If not, it would seem as though some among the opposition have become nothing more than those that sigh for the fleshpots of apartheid. If the level of debate in this Parliament has deteriorated, it is as a result of the opposition's desperation to score points on matters affecting ordinary South Africans, rather than to engage meaningfully on the true future of this country. Their eagerness to celebrate what they perceive as early failures speaks volumes about their bitter small-mindedness.
The opposition has become synonymous with doom. They did not need the year to assess the President's performance, because they had concluded before he took office that he would be a failure. In fact, they came to the same conclusion with regard to the other heads of state. They, too, are just a series of failures. They hoped, with little regard for the people whose lives have benefited as a result of our policies, that we would falter.
Instead of using this moment to play their part in building this country, they behave liked the old, - fabled character Chicken Little by hysterically yelling that the sky is falling down. [Laughter.] Today, hon members, I wish to assure the Chicken Littles of this House that the sky is not falling down. [Applause.] This debate offered this House and the nation at large an opportunity to engage the Presidency constructively, to better understand its vision, mission and programmes. Few democracies around the world have an opportunity to do this.

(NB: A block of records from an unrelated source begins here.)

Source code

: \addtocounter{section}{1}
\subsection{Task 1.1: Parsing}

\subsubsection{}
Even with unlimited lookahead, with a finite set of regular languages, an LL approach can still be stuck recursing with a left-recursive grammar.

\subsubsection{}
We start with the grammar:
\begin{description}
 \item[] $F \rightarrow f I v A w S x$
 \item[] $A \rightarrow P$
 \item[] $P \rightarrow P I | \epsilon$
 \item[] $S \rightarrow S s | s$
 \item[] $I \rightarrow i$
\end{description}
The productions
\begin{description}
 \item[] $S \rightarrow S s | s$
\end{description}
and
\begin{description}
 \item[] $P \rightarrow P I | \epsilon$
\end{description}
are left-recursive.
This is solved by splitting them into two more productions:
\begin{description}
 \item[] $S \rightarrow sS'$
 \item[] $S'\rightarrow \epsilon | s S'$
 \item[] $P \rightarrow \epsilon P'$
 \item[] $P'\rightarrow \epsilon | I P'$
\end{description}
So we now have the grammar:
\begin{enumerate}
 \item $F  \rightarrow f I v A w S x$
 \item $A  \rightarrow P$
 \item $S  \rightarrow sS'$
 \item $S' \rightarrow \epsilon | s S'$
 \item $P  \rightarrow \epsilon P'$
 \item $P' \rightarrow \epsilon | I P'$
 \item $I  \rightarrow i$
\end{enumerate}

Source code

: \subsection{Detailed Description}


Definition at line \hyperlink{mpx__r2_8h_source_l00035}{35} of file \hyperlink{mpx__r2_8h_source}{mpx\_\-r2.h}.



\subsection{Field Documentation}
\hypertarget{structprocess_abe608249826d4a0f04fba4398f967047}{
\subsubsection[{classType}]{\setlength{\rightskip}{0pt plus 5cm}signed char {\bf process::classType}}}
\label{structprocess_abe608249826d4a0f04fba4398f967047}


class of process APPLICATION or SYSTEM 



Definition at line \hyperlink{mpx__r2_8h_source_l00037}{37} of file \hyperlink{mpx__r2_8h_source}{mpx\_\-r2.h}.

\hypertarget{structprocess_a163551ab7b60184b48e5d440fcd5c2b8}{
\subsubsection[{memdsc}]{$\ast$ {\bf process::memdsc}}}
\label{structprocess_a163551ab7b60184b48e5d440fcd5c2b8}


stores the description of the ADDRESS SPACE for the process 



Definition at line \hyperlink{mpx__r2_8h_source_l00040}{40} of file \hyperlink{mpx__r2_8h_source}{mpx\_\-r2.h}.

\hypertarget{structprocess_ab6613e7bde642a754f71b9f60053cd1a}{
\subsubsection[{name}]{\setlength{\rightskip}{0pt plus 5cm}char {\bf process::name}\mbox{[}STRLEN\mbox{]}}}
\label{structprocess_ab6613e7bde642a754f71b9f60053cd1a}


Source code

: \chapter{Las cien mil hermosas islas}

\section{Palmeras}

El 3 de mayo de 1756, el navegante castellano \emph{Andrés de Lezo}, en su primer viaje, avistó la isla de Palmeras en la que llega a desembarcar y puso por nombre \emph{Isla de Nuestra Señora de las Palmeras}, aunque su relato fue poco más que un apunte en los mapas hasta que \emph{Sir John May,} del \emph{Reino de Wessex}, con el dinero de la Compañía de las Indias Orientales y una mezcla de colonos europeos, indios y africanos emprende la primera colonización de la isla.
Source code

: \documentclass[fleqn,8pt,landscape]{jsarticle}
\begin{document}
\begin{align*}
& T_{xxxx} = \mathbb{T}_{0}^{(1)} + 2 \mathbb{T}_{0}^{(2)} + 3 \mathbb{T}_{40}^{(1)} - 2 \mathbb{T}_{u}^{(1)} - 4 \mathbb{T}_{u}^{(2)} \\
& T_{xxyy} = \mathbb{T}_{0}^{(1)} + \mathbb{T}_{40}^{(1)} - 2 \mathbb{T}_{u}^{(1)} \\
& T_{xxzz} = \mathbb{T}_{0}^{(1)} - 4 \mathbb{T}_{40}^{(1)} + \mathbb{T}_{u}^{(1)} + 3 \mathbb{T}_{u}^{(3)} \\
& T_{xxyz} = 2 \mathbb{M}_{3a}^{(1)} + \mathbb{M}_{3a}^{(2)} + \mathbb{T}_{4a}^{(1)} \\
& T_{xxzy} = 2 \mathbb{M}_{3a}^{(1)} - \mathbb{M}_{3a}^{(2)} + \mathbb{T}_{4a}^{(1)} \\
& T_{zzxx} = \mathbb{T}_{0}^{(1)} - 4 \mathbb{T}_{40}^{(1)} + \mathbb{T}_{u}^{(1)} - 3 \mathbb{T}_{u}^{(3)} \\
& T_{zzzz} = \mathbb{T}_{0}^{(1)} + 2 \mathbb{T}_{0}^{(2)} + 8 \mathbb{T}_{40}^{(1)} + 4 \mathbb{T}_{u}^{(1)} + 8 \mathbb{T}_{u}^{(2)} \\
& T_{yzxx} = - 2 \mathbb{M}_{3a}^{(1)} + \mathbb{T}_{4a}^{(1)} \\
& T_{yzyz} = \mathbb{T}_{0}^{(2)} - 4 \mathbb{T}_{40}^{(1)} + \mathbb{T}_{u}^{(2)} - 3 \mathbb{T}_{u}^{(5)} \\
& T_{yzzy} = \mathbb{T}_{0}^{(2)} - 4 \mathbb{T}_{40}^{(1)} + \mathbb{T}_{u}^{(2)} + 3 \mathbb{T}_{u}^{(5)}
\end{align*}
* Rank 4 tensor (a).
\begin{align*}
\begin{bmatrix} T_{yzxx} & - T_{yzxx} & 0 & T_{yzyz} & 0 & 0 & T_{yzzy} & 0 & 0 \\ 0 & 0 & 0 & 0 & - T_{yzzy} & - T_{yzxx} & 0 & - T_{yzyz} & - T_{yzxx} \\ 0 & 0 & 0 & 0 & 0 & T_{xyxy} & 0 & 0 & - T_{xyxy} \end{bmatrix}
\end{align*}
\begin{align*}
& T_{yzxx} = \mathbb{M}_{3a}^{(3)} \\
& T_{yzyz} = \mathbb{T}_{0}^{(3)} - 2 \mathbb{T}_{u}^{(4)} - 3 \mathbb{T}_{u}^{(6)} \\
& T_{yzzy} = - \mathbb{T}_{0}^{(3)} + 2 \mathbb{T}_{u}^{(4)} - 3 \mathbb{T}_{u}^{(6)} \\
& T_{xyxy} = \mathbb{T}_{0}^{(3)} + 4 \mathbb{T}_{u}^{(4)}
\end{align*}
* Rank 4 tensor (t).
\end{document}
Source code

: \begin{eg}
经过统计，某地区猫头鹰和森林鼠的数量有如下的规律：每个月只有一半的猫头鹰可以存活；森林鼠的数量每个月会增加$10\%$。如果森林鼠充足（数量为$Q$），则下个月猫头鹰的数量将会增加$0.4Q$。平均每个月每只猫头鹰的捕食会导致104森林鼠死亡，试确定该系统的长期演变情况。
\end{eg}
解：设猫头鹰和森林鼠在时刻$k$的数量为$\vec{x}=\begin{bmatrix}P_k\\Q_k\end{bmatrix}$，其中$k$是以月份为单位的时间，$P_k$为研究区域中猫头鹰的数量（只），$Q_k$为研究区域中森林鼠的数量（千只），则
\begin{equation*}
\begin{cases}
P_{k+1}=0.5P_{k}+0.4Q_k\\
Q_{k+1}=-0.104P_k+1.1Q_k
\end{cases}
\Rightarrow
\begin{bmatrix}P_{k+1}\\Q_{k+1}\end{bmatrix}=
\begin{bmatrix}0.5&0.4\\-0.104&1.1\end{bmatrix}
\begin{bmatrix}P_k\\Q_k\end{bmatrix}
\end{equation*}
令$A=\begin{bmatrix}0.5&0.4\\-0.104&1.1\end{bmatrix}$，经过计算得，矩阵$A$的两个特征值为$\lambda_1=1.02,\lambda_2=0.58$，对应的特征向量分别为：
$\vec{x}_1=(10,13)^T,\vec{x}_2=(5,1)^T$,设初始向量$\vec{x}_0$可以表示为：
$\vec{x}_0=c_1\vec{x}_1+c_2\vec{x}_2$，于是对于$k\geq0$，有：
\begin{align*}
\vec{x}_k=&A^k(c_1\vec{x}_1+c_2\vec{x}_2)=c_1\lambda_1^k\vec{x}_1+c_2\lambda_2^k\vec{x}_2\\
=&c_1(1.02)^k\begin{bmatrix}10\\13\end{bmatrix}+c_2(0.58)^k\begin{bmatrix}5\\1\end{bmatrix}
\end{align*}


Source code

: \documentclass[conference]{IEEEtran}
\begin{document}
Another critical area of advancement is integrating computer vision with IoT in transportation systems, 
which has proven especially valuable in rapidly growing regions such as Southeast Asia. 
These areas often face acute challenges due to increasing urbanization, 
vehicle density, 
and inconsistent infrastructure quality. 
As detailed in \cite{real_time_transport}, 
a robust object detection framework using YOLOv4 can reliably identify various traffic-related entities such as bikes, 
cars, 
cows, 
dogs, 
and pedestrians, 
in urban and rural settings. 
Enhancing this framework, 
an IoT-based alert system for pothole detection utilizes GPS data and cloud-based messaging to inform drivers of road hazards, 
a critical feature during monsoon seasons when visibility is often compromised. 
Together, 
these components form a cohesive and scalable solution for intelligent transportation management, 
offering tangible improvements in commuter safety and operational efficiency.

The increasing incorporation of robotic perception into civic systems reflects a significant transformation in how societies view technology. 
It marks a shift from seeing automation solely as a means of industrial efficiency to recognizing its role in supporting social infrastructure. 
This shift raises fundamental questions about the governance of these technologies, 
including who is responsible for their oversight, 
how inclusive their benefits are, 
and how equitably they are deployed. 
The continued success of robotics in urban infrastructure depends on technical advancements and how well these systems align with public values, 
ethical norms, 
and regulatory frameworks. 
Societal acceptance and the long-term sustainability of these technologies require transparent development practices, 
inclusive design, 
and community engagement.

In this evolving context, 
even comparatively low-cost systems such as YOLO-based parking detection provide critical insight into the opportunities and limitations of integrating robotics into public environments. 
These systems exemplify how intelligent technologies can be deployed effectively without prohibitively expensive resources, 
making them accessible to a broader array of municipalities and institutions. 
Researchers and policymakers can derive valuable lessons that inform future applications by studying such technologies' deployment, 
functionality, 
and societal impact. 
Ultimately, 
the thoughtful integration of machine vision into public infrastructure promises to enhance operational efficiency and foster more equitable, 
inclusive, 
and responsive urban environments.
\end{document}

In fact, the formation of the ANC in 1912 was, to put it bluntly, an historical necessity. Borne of our people's determination to wage a concerted struggle for liberation, its formation ended the era of resistance against colonial incursion and ushered in a new epoch of fighting for liberation as one people. During the course of its evolution, the ANC grew to become a microcosm of our new society, for which the overwhelming majority of South Africans were fighting. It adopted the values of nonracialism, nonsexism and democracy, and steadfastly pursued these noble ideals even when its members and leaders were persecuted.
This is not the legacy of the ANC alone, but it belongs to the majority of our people. The very formation of the ANC was to negate the divisive legacy of 1910, which defined South Africa as a white man's country and democracy as a white man's democracy, to the spiteful exclusion of the majority of the population, merely on the basis of their race.
To continue to assume that the DA is liberal is fallacious. The DA is actually conservative. [Interjections.] Perhaps what is needed the most, amidst calls for lifestyle audits, is an ideology audit. The DA has proudly labelled itself a liberal organisation. [Interjections.] By definition, liberals are committed to liberty and equality. I ask: What liberty is granted to blacks and coloureds that remain economic outcasts and social captives of the most violent and desolate townships and slums of the Western Cape? What liberty is granted to the same communities who are purposely played like pawns against each other by the DA-led government? [Interjections.] And what equality is granted to the dispossessed Africans who are sidelined and undermined by the Western Cape dispensation? What sort of fairness and respect for human rights warrants the incidents of human beings being subjected to the humiliation of having to use toilets without walls? [Interjections.] [Applause.]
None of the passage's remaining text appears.